Frontera supercomputer aids COVID-19 drug development

By The Science Advisory Board staff writers

March 25, 2020 -- Scientists are urgently working to build the first complete all-atom model of the SARS-CoV-2 coronavirus envelope, estimated to contain over 200 million atoms. This work was conducted as a collaboration between the Amaro Lab of the University of California (UC), San Diego and the National Science Foundation-funded Frontera supercomputer at the University of Texas (UT) at Austin.

Rommie Amaro, PhD, professor of chemistry and biochemistry at UC San Diego, is leading efforts to understand molecular recognition.

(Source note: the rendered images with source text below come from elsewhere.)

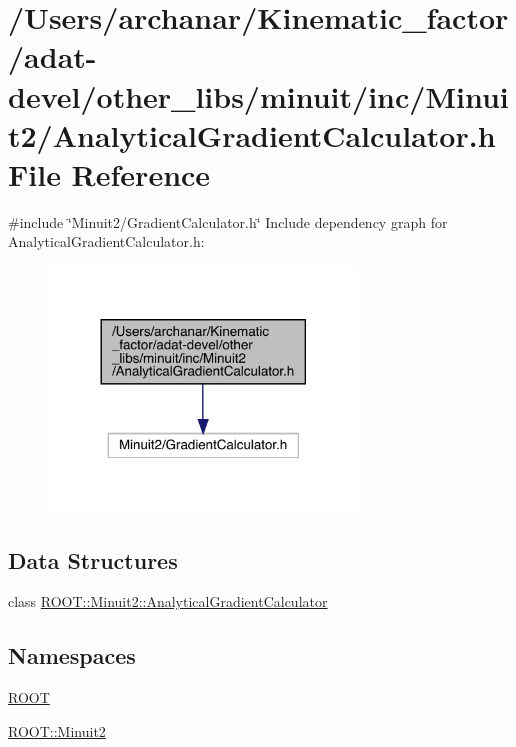 \hypertarget{adat-devel_2other__libs_2minuit_2inc_2Minuit2_2AnalyticalGradientCalculator_8h}{}\section{/\+Users/archanar/\+Kinematic\+\_\+factor/adat-\/devel/other\+\_\+libs/minuit/inc/\+Minuit2/\+Analytical\+Gradient\+Calculator.h File Reference}
\label{adat-devel_2other__libs_2minuit_2inc_2Minuit2_2AnalyticalGradientCalculator_8h}
{\ttfamily \#include \char`\"{}Minuit2/\+Gradient\+Calculator.\+h\char`\"{}}\newline
Include dependency graph for Analytical\+Gradient\+Calculator.\+h\+:
\nopagebreak
\begin{figure}[H]
\begin{center}
\leavevmode
\includegraphics[width=233pt]{dc/df1/adat-devel_2other__libs_2minuit_2inc_2Minuit2_2AnalyticalGradientCalculator_8h__incl}
\end{center}
\end{figure}
\subsection*{Data Structures}
\begin{DoxyCompactItemize}
\item 
class \mbox{\hyperlink{classROOT_1_1Minuit2_1_1AnalyticalGradientCalculator}{R\+O\+O\+T\+::\+Minuit2\+::\+Analytical\+Gradient\+Calculator}}
\end{DoxyCompactItemize}
\subsection*{Namespaces}
\begin{DoxyCompactItemize}
\item 
 \mbox{\hyperlink{namespaceROOT}{R\+O\+OT}}
\item 
 \mbox{\hyperlink{namespaceROOT_1_1Minuit2}{R\+O\+O\+T\+::\+Minuit2}}
\end{DoxyCompactItemize}
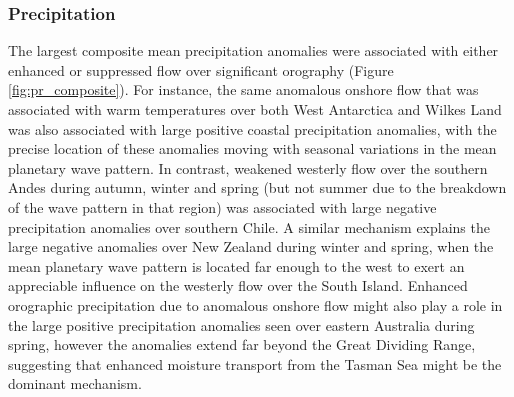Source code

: \subsubsection{Precipitation}

The largest composite mean precipitation anomalies were associated with either enhanced or suppressed flow over significant orography (Figure \ref{fig:pr_composite}). For instance, the same anomalous onshore flow that was associated with warm temperatures over both West Antarctica and Wilkes Land was also associated with large positive coastal precipitation anomalies, with the precise location of these anomalies moving with seasonal variations in the mean planetary wave pattern. In contrast, weakened westerly flow over the southern Andes during autumn, winter and spring (but not summer due to the breakdown of the wave pattern in that region) was associated with large negative precipitation anomalies over southern Chile. A similar mechanism explains the large negative anomalies over New Zealand during winter and spring, when the mean planetary wave pattern is located far enough to the west to exert an appreciable influence on the westerly flow over the South Island. Enhanced orographic precipitation due to anomalous onshore flow might also play a role in the large positive precipitation anomalies seen over eastern Australia during spring, however the anomalies extend far beyond the Great Dividing Range, suggesting that enhanced moisture transport from the Tasman Sea might be the dominant mechanism. 
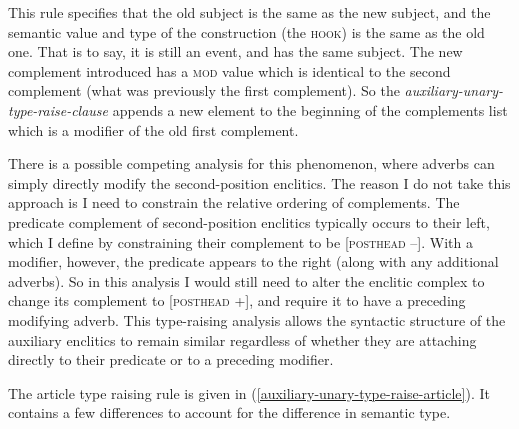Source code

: \begin{singlespacing}
\ex \label{auxiliary-unary-type-raise-clause}
\xe
\end{singlespacing}

This rule specifies that the old subject is the same as the new subject, and the semantic value and type of the construction (the \textsc{hook}) is the same as the old one. That is to say, it is still an event, and has the same subject. The new complement introduced has a \textsc{mod} value which is identical to the second complement (what was previously the first complement). So the {\textit{auxiliary-unary-type-raise-clause}} appends a new element to the beginning of the complements list which is a modifier of the old first complement.

There is a possible competing analysis for this phenomenon, where adverbs can simply directly modify the second-position enclitics. The reason I do not take this approach is I need to constrain the relative ordering of complements. The predicate complement of second-position enclitics typically occurs to their left, which I define by constraining their complement to be [\textsc{posthead} --]. With a modifier, however, the predicate appears to the right (along with any additional adverbs). So in this analysis I would still need to alter the enclitic complex to change its complement to [\textsc{posthead} +], and require it to have a preceding modifying adverb. This type-raising analysis allows the syntactic structure of the auxiliary enclitics to remain similar regardless of whether they are attaching directly to their predicate or to a preceding modifier.

The article type raising rule is given in (\ref{auxiliary-unary-type-raise-article}). It contains a few differences to account for the difference in semantic type.


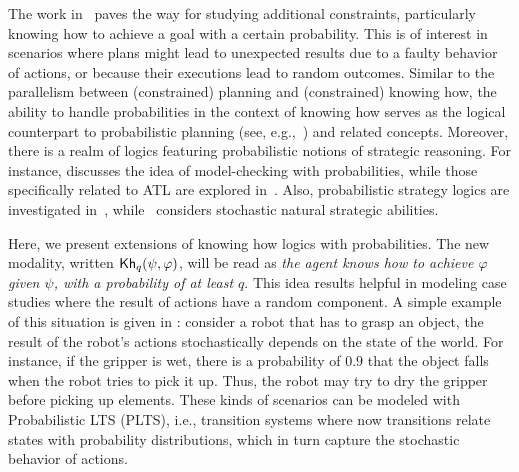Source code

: The work in~\cite{DF23} paves the way for studying additional constraints, particularly knowing how to achieve a goal with a certain probability. This is of interest in scenarios where plans might lead to unexpected results due to a faulty behavior of actions,  or because their executions lead to random outcomes. Similar to the parallelism between (constrained) planning and (constrained) knowing how, the ability to handle probabilities in the context of knowing how serves as the logical counterpart to probabilistic planning (see, e.g.,~\cite{MadaniHC99}) and related concepts. Moreover, there is a realm of logics featuring probabilistic notions of strategic reasoning. For instance, \cite{BaierAFK18} discusses the idea of model-checking with probabilities, while those specifically related to ATL are explored in~\cite{BA95,TJ07,BullingJ09}. Also, probabilistic strategy logics are investigated in~\cite{AKMM19}, while~\cite{BerthonKMM24} considers stochastic natural strategic abilities. %

Here, we present extensions of knowing how logics with probabilities. The new modality, written ${\mathsf{Kh}}_q(\psi,\varphi)$, will be read as \emph{the agent knows how to achieve $\varphi$ given $\psi$, with a probability of at least $q$}. This idea results helpful in modeling case studies where the result of actions have a random component. A simple example of this situation is given in \cite{Kushmerick1995}: consider a robot that has to grasp an object,  the result of the robot's actions stochastically depends on the state of the world. For instance,  if the gripper is wet,  there is  a probability of $0.9$ that the object falls when the robot tries to pick it up.  Thus,  the robot may try to dry the gripper before picking up elements.   These kinds of scenarios can be modeled with Probabilistic LTS (PLTS), i.e., transition systems where now transitions relate states with probability distributions,  which in turn  capture the stochastic behavior of actions.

Most recently, the Amaro Lab used the Frontera supercomputer on March 12-13 to run nanoscale molecular dynamics simulations for the novel coronavirus on up to 4,000 nodes, or about 250,000 of Frontera's processing cores.

This work comes in the wake of the Amaro Lab's recent publication in ACS Central Science on the all-atom simulation of the influenza virus envelope. The work with the two viruses has a number of similarities, according to Amaro.

A SARS-CoV-2 coronavirus envelope all-atom computer model is being developed by the Amaro Lab of UC San Diego on the National Science Foundation-funded Frontera supercomputer of Texas Advanced Computing Center at UT Austin. The image depicts the all-atom influenza virus simulations researchers plan to apply to the novel coronavirus.
A SARS-CoV-2 coronavirus envelope all-atom computer model is being developed by the Amaro Lab of UC San Diego on the National Science Foundation-funded Frontera supercomputer of Texas Advanced Computing Center at UT Austin. The image depicts the all-atom influenza virus simulations (left) researchers plan to apply to the novel coronavirus (right). Image courtesy of Lorenzo Casalino, PhD, (UCSD), Texas Advanced Computing Center.

The simulations will provide insights into the infectivity of SARS-CoV-2. This information will help scientists on the front lines design new drugs and understand how current drugs and new potential drug combinations work.

"Hopefully the public will understand that there are many different components and facets of science to push forward to understand this virus," said Amaro. "These simulations on Frontera are just one of those components, but hopefully an important and a gainful one."